Explore the natural world with Google Arts & Culture

Many millions of years ago, dinosaurs ruled the Earth and giant sea creatures were not just Hollywood creations, but fearsome predators that stalked the oceans. Australia once boasted wombats the size of cars and ‘Thunderbirds’ that stood 2.5 metres tall.

It’s a world that vanished long ago, but one that continues to fascinate those seeking to understand the origins of life on our planet.

To allow anyone, anywhere to explore this world, we’ve partnered with more than 50 of the world’s leading natural history institutions and scientists to bring this lost world to life again online. From today, you’ll now be able to browse through more than 150 interactive stories, 300,000 new photos and videos and more than 30 virtual tours on Google Arts & Culture, exploring the beautiful, the dangerous and the endangered.

You can go behind the scenes at the Australian Museum, look at a book in the Queensland Museum that has pictures of creatures drawn by Europeans nearly 500 years ago, and meet Sweetheart, a 5.1m saltwater crocodile at the Museum and Art Gallery of the Northern Territory, and study a kiwi up close at the Auckland Museum.

With just a few clicks on Google Arts & Culture, you can come face to face with a 180 million year old giant, as virtual reality raises the colossal sea dragon from extinction.

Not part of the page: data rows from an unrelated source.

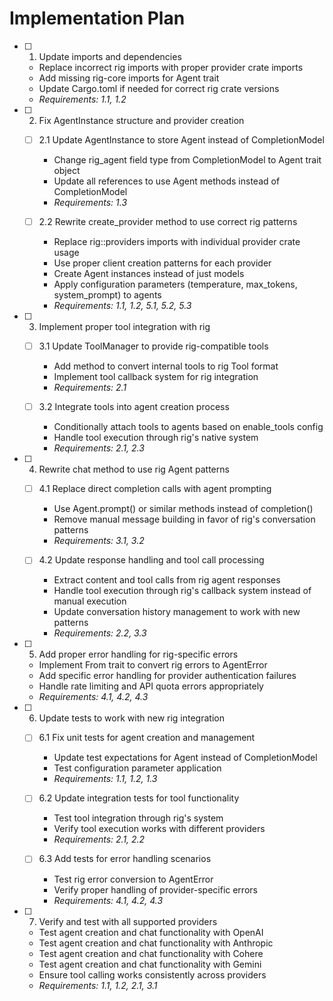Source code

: # Implementation Plan

- [ ] 1. Update imports and dependencies
  - Replace incorrect rig imports with proper provider crate imports
  - Add missing rig-core imports for Agent trait
  - Update Cargo.toml if needed for correct rig crate versions
  - _Requirements: 1.1, 1.2_

- [ ] 2. Fix AgentInstance structure and provider creation
  - [ ] 2.1 Update AgentInstance to store Agent instead of CompletionModel
    - Change rig_agent field type from CompletionModel to Agent trait object
    - Update all references to use Agent methods instead of CompletionModel
    - _Requirements: 1.3_
  
  - [ ] 2.2 Rewrite create_provider method to use correct rig patterns
    - Replace rig::providers imports with individual provider crate usage
    - Use proper client creation patterns for each provider
    - Create Agent instances instead of just models
    - Apply configuration parameters (temperature, max_tokens, system_prompt) to agents
    - _Requirements: 1.1, 1.2, 5.1, 5.2, 5.3_

- [ ] 3. Implement proper tool integration with rig
  - [ ] 3.1 Update ToolManager to provide rig-compatible tools
    - Add method to convert internal tools to rig Tool format
    - Implement tool callback system for rig integration
    - _Requirements: 2.1_
  
  - [ ] 3.2 Integrate tools into agent creation process
    - Conditionally attach tools to agents based on enable_tools config
    - Handle tool execution through rig's native system
    - _Requirements: 2.1, 2.3_

- [ ] 4. Rewrite chat method to use rig Agent patterns
  - [ ] 4.1 Replace direct completion calls with agent prompting
    - Use Agent.prompt() or similar methods instead of completion()
    - Remove manual message building in favor of rig's conversation patterns
    - _Requirements: 3.1, 3.2_
  
  - [ ] 4.2 Update response handling and tool call processing
    - Extract content and tool calls from rig agent responses
    - Handle tool execution through rig's callback system instead of manual execution
    - Update conversation history management to work with new patterns
    - _Requirements: 2.2, 3.3_

- [ ] 5. Add proper error handling for rig-specific errors
  - Implement From trait to convert rig errors to AgentError
  - Add specific error handling for provider authentication failures
  - Handle rate limiting and API quota errors appropriately
  - _Requirements: 4.1, 4.2, 4.3_

- [ ] 6. Update tests to work with new rig integration
  - [ ] 6.1 Fix unit tests for agent creation and management
    - Update test expectations for Agent instead of CompletionModel
    - Test configuration parameter application
    - _Requirements: 1.1, 1.2, 1.3_
  
  - [ ] 6.2 Update integration tests for tool functionality
    - Test tool integration through rig's system
    - Verify tool execution works with different providers
    - _Requirements: 2.1, 2.2_
  
  - [ ] 6.3 Add tests for error handling scenarios
    - Test rig error conversion to AgentError
    - Verify proper handling of provider-specific errors
    - _Requirements: 4.1, 4.2, 4.3_

- [ ] 7. Verify and test with all supported providers
  - Test agent creation and chat functionality with OpenAI
  - Test agent creation and chat functionality with Anthropic
  - Test agent creation and chat functionality with Cohere
  - Test agent creation and chat functionality with Gemini
  - Ensure tool calling works consistently across providers
  - _Requirements: 1.1, 1.2, 2.1, 3.1_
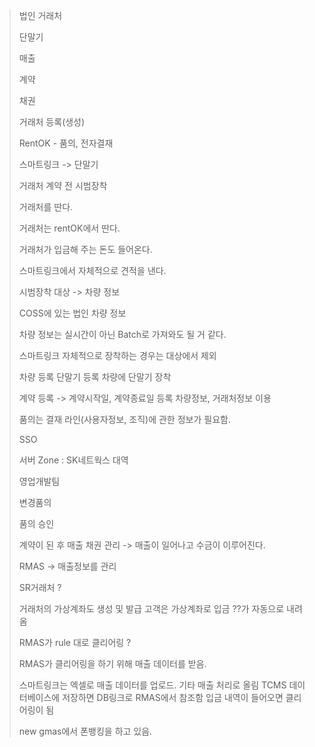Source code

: > 법인 거래처
> 
> 단말기
> 
> 매출
> 
> 계약
> 
> 채권
> 
> 거래처 등록(생성)
> 
> RentOK - 품의, 전자결재
> 
> 스마트링크 -> 단말기
> 
> 거래처 계약 전 시범장착
> 
> 거래처를 딴다.
> 
> 거래처는 rentOK에서 딴다.
> 
> 거래처가 입금해 주는 돈도 들어온다.
> 
> 스마트링크에서 자체적으로 견적을 낸다.
> 
> 시범장착 대상 -> 차량 정보
> 
> COSS에 있는 법인 차량 정보
> 
> 차량 정보는 실시간이 아닌 Batch로 가져와도 될 거 같다.
> 
> 스마트링크 자체적으로 장착하는 경우는 대상에서 제외
> 
> 차량 등록
> 단말기 등록
> 차량에 단말기 장착
> 
> 계약 등록 -> 계약시작일, 계약종료일 등록
> 차량정보, 거래처정보 이용
> 
> 품의는 결재 라인(사용자정보, 조직)에 관한 정보가 필요함.
> 
> SSO
> 
> 서버 Zone : SK네트웍스 대역
> 
> 영업개발팀
> 
> 변경품의
> 
> 품의 승인
> 
> 계약이 된 후 매출 채권 관리
> -> 매출이 일어나고 수금이 이루어진다.
> 
> RMAS -> 매출정보를 관리
> 
> SR거래처 ?
> 
> 거래처의 가상계좌도 생성 및 발급
> 고객은 가상계좌로 입금
> ??가 자동으로 내려옴
> 
> RMAS가 rule 대로 클리어링 ?
> 
> RMAS가 클리어링을 하기 위해 매출 데이터를 받음.
> 
> 스마트링크는 엑셀로 매출 데이터를 업로드.
> 기타 매출 처리로 올림
> TCMS 데이터베이스에 저장하면 DB링크로 RMAS에서 참조함
> 입금 내역이 들어오면 클리어링이 됨
> 
> new gmas에서 폰뱅킹을 하고 있음.
> 
> 
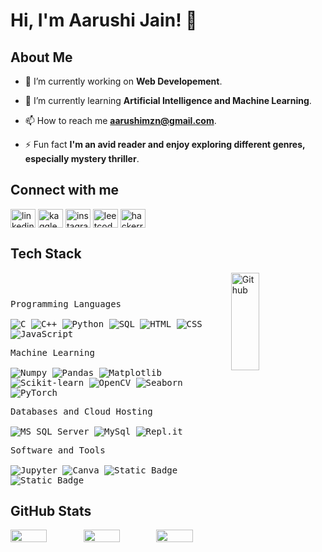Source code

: # Hi, I'm Aarushi Jain! 👋

<h2> About Me </h2>

- 🔭 I’m currently working on **Web Developement**.
  
- 🌱 I’m currently learning **Artificial Intelligence and Machine Learning**.
  
- 📫 How to reach me **aarushimzn@gmail.com**.
  
- ⚡ Fun fact **I'm an avid reader and enjoy exploring different genres, especially mystery thriller**.

<h2>Connect with me</h2>
<p align="left">
<a href="https://www.linkedin.com/in/aarushijain0024/" target="blank"><img align="center" src="https://raw.githubusercontent.com/rahuldkjain/github-profile-readme-generator/master/src/images/icons/Social/linked-in-alt.svg" alt="linkedin.com/in/aarushijain0024/" height="30" width="40" /></a>
<a href="https://www.kaggle.com/aarushijain24" target="blank"><img align="center" src="https://raw.githubusercontent.com/rahuldkjain/github-profile-readme-generator/master/src/images/icons/Social/kaggle.svg" alt="kaggle.com/aarushijain24" height="30" width="40" /></a>
<a href="https://instagram.com/aarushijain.24" target="blank"><img align="center" src="https://raw.githubusercontent.com/rahuldkjain/github-profile-readme-generator/master/src/images/icons/Social/instagram.svg" alt="instagram.com/aarushijain.24)" height="30" width="40" /></a>
<a href="https://leetcode.com/u/aarushijain24/" target="blank"><img align="center" src="https://raw.githubusercontent.com/rahuldkjain/github-profile-readme-generator/master/src/images/icons/Social/leet-code.svg" alt="leetcode.com/u/aarushijain24" height="30" width="40" /></a>
<a href="https://www.hackerrank.com/profile/aarushimzn" target="blank"><img align="center" src="https://raw.githubusercontent.com/rahuldkjain/github-profile-readme-generator/master/src/images/icons/Social/hackerrank.svg" alt="hackerrank.com/profile/aarushimzn" height="30" width="40" /></a>
</p>  

<h2>Tech Stack</h2>
<img width="30%" height="20%" align="right" alt="Github" src="https://media.giphy.com/media/WFZvB7VIXBgiz3oDXE/giphy.gif"  width="100" height="200" frameBorder="0" class="giphy-embed"/>

<div>
	<p style="display: inline-block;">
  <p>
    <kbd>
        <kbd>Programming Languages</kbd>
        <br>
        <br>
        <img alt="C" src="https://img.shields.io/badge/C-05122A?logo=c&style=flat">
        <img alt="C++" src="https://img.shields.io/badge/C%2B%2B-05122A?logo=cplusplus&style=flat">
        <img alt="Python" src="https://img.shields.io/badge/Python-05122A?style=flat&logo=python">
        <img alt="SQL" src="https://img.shields.io/badge/SQL-05122A?style=flat&logo=postgresql">
        <img alt="HTML" src="https://img.shields.io/badge/HTML-05122A?style=flat&logo=html5">
        <img alt="CSS" src="https://img.shields.io/badge/CSS-05122A?style=flat&logo=css3">
        <img alt="JavaScript" src="https://img.shields.io/badge/JavaScript-05122A?style=flat&logo=javascript">
    </kbd>
  </p>
  <p>
    <kbd>
        <kbd>Machine Learning</kbd>
        <br>
        <br>
        <img alt="Numpy" src="https://img.shields.io/badge/Numpy-05122A?style=flat&logo=numpy">
        <img alt="Pandas" src="https://img.shields.io/badge/Pandas-05122A?style=flat&logo=Pandas">
        <img alt="Matplotlib" src="https://img.shields.io/badge/Matplotlib-05122A?style=flat">
        <img alt="Scikit-learn" src="https://img.shields.io/badge/Scikit--learn-05122A?style=flat&logo=Scikit-learn">
        <img alt="OpenCV" src="https://img.shields.io/badge/OpenCV-05122A?style=flat&logo=OpenCV">
        <img alt="Seaborn" src="https://img.shields.io/badge/Seaborn-05122A?style=flat&logo=Seaborn">
        <img alt="PyTorch" src="https://img.shields.io/badge/PyTorch-05122A?style=flat&logo=pytorch">
    </kbd>
  </p>
	<p>
		<kbd>
			<kbd>Databases and Cloud Hosting</kbd>
			<br>
			<br>
      <img alt="MS SQL Server" src="https://img.shields.io/badge/MS_SQL_Server-05122A?style=flat&logo=microsoft-sql-server">
			<img alt="MySql" src="https://img.shields.io/badge/MySql-05122A?style=flat&logo=MySql">
			<img alt="Repl.it" src="https://img.shields.io/badge/Repl.it-05122A.svg?style=flat&logo=Replit">
		</kbd>
	</p>
	<p>
		<kbd>
			<kbd>Software and Tools</kbd>
			<br>
			<br>
			<img alt="Jupyter" src="https://img.shields.io/badge/Jupyter-05122A?style=flat&logo=Jupyter">
			<img alt="Canva" src="https://img.shields.io/badge/Canva-05122A?style=flat&logo=Canva">
			<img alt="Static Badge" src="https://img.shields.io/badge/Google%20Colab-05122A?style=flat&logo=Google%20Colab">
			<img alt="Static Badge" src="https://img.shields.io/badge/Leetcode-05122A?style=flat&logo=Leetcode">
		</kbd>
	</p>
    </p>
</div>


<h2>GitHub Stats</h2>

<div style="display: flex; justify-content: space-around;">
  <img src="https://github-readme-stats.vercel.app/api?username=aarushijain-24&show_icons=true&theme=dark&hide_border=false"  style="width: 50%;"></br>
  <img src="https://github-readme-streak-stats.herokuapp.com/?user=aarushijain-24&theme=dark&hide_border=false"  style="width: 50%;"></br>
  <img src="https://github-readme-stats.vercel.app/api/top-langs/?username=aarushijain-24&theme=dark&hide_border=false&include_all_commits=true&count_private=true&layout=compact"  style="width: 50%;"></br>
</div>

<!--

![](https://github-readme-stats.vercel.app/api?username=aarushijain-24&show_icons=true&theme=tokyonight)
![](https://github-readme-streak-stats.herokuapp.com/?user=aarushijain-24&theme=dark&hide_border=false)<br/>
![](https://github-readme-stats.vercel.app/api/top-langs/?username=aarushijain-24&theme=dark&hide_border=false&include_all_commits=true&count_private=true&layout=compact)


**aarushijain-24/aarushijain-24** is a ✨ _special_ ✨ repository because its `README.md` (this file) appears on your GitHub profile.

Here are some ideas to get you started:

- 🔭 I’m currently working on ...
- 🌱 I’m currently learning ...
- 👯 I’m looking to collaborate on ...
- 🤔 I’m looking for help with ...
- 💬 Ask me about ...
- 📫 How to reach me: ...
- 😄 Pronouns: ...
- ⚡ Fun fact: ...
-->
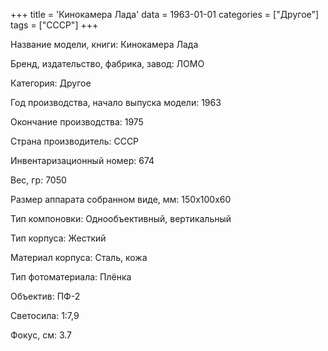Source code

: +++
title = 'Кинокамера Лада'
data = 1963-01-01
categories = ["Другое"]
tags = ["СССР"]
+++

Название модели, книги: Кинокамера Лада

Бренд, издательство, фабрика, завод: ЛОМО

Категория: Другое

Год производства, начало выпуска модели: 1963

Окончание производства: 1975

Страна производитель: СССР

Инвентаризационный номер: 674

Вес, гр: 7050

Размер аппарата  собранном виде, мм: 150х100х60

Тип компоновки: Однообъективный, вертикальный

Тип корпуса: Жесткий

Материал корпуса: Сталь, кожа

Тип фотоматериала: Плёнка

Объектив: ПФ-2

Светосила: 1:7,9

Фокус, см: 3.7

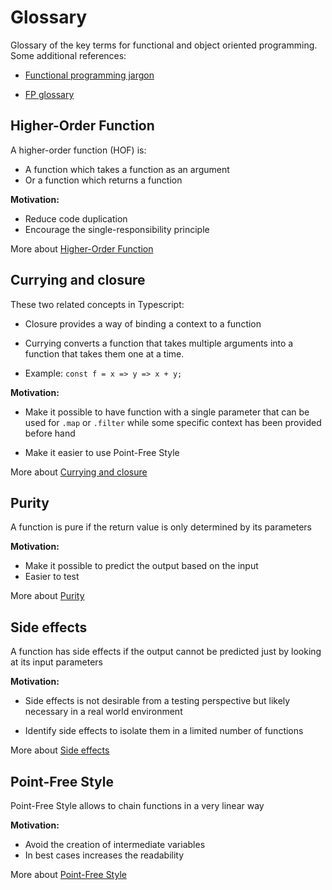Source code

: # Glossary

Glossary of the key terms for functional and object oriented programming.
Some additional references:

-   [Functional programming
    jargon](https://github.com/hemanth/functional-programming-jargon)

-   [FP glossary](https://degoes.net/articles/fp-glossary)

## Higher-Order Function

A higher-order function (HOF) is:

-   A function which takes a function as an argument
-   Or a function which returns a function

**Motivation:**

-   Reduce code duplication
-   Encourage the single-responsibility principle

More about [Higher-Order
Function](https://en.wikipedia.org/wiki/Higher-order_function)

## Currying and closure

These two related concepts in Typescript:

-   Closure provides a way of binding a context to a function

-   Currying converts a function that takes multiple arguments into a
    function that takes them one at a time.

-   Example: `const f = x => y => x + y;`

**Motivation:**

-   Make it possible to have function with a single parameter that can be
    used for `.map` or `.filter` while some specific context has been
    provided before hand

-   Make it easier to use Point-Free Style

More about [Currying and closure](https://en.wikipedia.org/wiki/Currying)

## Purity

A function is pure if the return value is only determined by its parameters

**Motivation:**

-   Make it possible to predict the output based on the input
-   Easier to test

More about [Purity](https://en.wikipedia.org/wiki/Pure_function)

## Side effects

A function has side effects if the output cannot be predicted just by looking
at its input parameters

**Motivation:**

-   Side effects is not desirable from a testing perspective but likely
    necessary in a real world environment

-   Identify side effects to isolate them in a limited number of functions

More about [Side
effects](https://en.wikipedia.org/wiki/Side_effect_\(computer_science\))

## Point-Free Style

Point-Free Style allows to chain functions in a very linear way

**Motivation:**

-   Avoid the creation of intermediate variables
-   In best cases increases the readability

More about [Point-Free
Style](https://en.wikipedia.org/wiki/Tacit_programming)
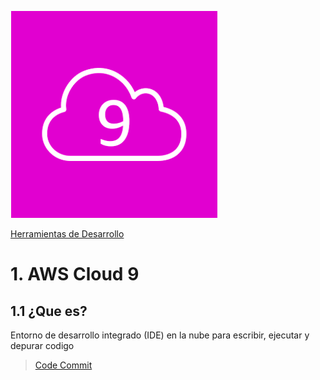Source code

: ![Amazon Command Line Interface](../00_assets/Herramientas%20de%20Desarrollo/cloud9-logo.png)

[Herramientas de Desarrollo](..)

# 1. AWS Cloud 9

## 1.1 ¿Que es?

Entorno de desarrollo integrado (IDE) en la nube para escribir, ejecutar y depurar codigo


>[Code Commit](./codeCommit.md)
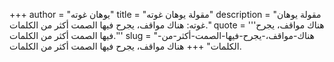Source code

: +++
author = "يوهان غوته"
title = "مقولة يوهان غوته"
description = "مقولة يوهان غوته: هناك مواقف، يجرح فيها الصمت أكثر من الكلمات."
quote = '''هناك مواقف، يجرح فيها الصمت أكثر من الكلمات.'''
slug = "هناك-مواقف،-يجرح-فيها-الصمت-أكثر-من-الكلمات"
+++
هناك مواقف، يجرح فيها الصمت أكثر من الكلمات.
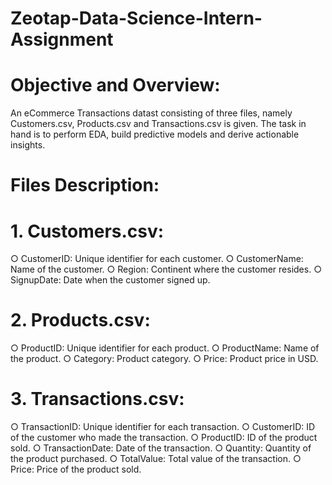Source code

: # Zeotap-Data-Science-Intern-Assignment

# Objective and Overview:

An eCommerce Transactions datast consisting of three files, namely Customers.csv, Products.csv and Transactions.csv is given. The task in hand is to perform EDA, build predictive models and derive actionable insights.

# Files Description:

# 1. Customers.csv:
○ CustomerID: Unique identifier for each customer.
○ CustomerName: Name of the customer.
○ Region: Continent where the customer resides.
○ SignupDate: Date when the customer signed up.
# 2. Products.csv:
○ ProductID: Unique identifier for each product.
○ ProductName: Name of the product.
○ Category: Product category.
○ Price: Product price in USD.
# 3. Transactions.csv:
○ TransactionID: Unique identifier for each transaction.
○ CustomerID: ID of the customer who made the transaction.
○ ProductID: ID of the product sold.
○ TransactionDate: Date of the transaction.
○ Quantity: Quantity of the product purchased.
○ TotalValue: Total value of the transaction.
○ Price: Price of the product sold.
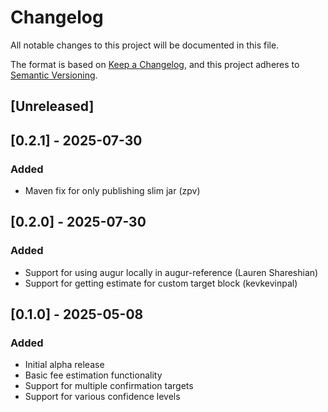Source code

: # Changelog

All notable changes to this project will be documented in this file.

The format is based on [Keep a Changelog](https://keepachangelog.com/en/1.0.0/),
and this project adheres to [Semantic Versioning](https://semver.org/spec/v2.0.0.html).

## [Unreleased]

## [0.2.1] - 2025-07-30

### Added
* Maven fix for only publishing slim jar (zpv)

## [0.2.0] - 2025-07-30

### Added
* Support for using augur locally in augur-reference (Lauren Shareshian)
* Support for getting estimate for custom target block (kevkevinpal)

## [0.1.0] - 2025-05-08

### Added
- Initial alpha release
- Basic fee estimation functionality
- Support for multiple confirmation targets
- Support for various confidence levels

Discovered in Dorset in the UK and residing at London’s Natural History Museum. the Rhomaleosaurus — to give it its formal name — can now be explored in 360 degrees. We also used VR to bring the Giraffatitan back to life in Berlin’s natural history museum. Standing at 13 meters (42 feet), it’s one of the tallest dinosaurs that ever lived. It was twice as tall as today’s giraffes, and could easily put its head through a fourth floor window.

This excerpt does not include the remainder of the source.